ABSTRACT

Once every decade over the last three decades, I have been compelled (often by editors) to reflect on the future of Islam in the modern world. On one such an occasion in the summer of 1985, I responded to a semi-official prediction emanating from Washington DC to the effect that the Islamist tide which had started with the Islamic Revolution in Iran in the late 1970s was beginning to ebb. This analysis was based on a reading of a series of electoral results in which Islamist parties suffered reverses or made poor showing in Pakistan, Kuwait, Egypt and Sudan. My response to this prediction emphasized two points. To start with, the elections in question were not an accurate indicator of the popular standing of these groups, given that they could not have been deemed free and fair by any stretch of the imagination.

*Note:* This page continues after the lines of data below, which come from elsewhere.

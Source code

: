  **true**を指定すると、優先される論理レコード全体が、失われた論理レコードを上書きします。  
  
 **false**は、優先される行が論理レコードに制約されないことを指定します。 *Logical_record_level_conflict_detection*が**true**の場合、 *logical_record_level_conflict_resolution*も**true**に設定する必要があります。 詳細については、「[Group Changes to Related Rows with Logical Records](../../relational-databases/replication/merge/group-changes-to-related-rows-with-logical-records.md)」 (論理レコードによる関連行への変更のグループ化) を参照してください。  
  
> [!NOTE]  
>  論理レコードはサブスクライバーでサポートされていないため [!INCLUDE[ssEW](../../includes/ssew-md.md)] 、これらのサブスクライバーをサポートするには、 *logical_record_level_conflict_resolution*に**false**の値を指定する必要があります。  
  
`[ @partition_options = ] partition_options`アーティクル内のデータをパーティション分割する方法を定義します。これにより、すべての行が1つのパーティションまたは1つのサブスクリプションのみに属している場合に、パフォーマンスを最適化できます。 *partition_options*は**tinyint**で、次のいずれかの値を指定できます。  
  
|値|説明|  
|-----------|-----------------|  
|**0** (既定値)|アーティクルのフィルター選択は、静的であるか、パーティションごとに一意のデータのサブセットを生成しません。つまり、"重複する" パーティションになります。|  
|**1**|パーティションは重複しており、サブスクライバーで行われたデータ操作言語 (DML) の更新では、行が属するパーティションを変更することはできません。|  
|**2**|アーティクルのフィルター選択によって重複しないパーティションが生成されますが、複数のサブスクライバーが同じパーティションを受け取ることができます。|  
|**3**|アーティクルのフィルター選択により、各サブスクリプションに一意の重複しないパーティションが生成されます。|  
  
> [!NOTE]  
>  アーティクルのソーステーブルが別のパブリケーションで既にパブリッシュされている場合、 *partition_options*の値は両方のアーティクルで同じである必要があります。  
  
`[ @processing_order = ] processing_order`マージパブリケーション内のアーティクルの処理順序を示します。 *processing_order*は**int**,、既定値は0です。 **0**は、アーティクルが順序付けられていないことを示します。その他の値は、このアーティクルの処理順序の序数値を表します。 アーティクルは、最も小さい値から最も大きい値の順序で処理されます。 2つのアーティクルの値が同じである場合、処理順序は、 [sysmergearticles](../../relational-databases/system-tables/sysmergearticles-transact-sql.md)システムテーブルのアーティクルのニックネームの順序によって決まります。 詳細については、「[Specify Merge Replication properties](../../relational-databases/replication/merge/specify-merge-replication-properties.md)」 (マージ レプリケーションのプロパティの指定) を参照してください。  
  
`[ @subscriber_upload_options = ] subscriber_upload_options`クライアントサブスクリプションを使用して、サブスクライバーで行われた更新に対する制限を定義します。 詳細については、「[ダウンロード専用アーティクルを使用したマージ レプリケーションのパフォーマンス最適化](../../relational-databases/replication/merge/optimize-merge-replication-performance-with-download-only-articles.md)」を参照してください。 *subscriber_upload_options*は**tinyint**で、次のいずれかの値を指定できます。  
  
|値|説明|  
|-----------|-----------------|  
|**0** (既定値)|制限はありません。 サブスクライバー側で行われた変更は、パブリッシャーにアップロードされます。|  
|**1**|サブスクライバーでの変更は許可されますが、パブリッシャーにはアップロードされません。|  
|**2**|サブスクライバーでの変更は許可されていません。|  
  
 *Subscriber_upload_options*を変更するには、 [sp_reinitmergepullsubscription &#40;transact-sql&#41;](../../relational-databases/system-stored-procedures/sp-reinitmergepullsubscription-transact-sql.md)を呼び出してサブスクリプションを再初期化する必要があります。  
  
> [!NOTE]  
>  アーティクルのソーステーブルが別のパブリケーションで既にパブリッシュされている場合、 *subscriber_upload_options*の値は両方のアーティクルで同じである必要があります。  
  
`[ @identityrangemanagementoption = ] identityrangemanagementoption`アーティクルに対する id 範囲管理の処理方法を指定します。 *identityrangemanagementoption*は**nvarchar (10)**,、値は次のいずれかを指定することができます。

Second, the point about the possible decline in Islamist fortunes may be justifiable, but my own prediction was that we would witness a decline in moderate Islamist trends in favour of more hard-line and antiWestern movements, precisely due to the perception that the West was cosying up to the oppressive regimes in the region. I concluded:

It is pro-western ‘moderate’ Islam which has taken a knock, in Egypt, Sudan, Kuwait, Pakistan and so on. We are witnessing the upsurge of the anti-western radical Islam. It is perhaps too late for the West to do anything about it, except to sit tight and brace oneself for the tidal wave that will soon hit the ship.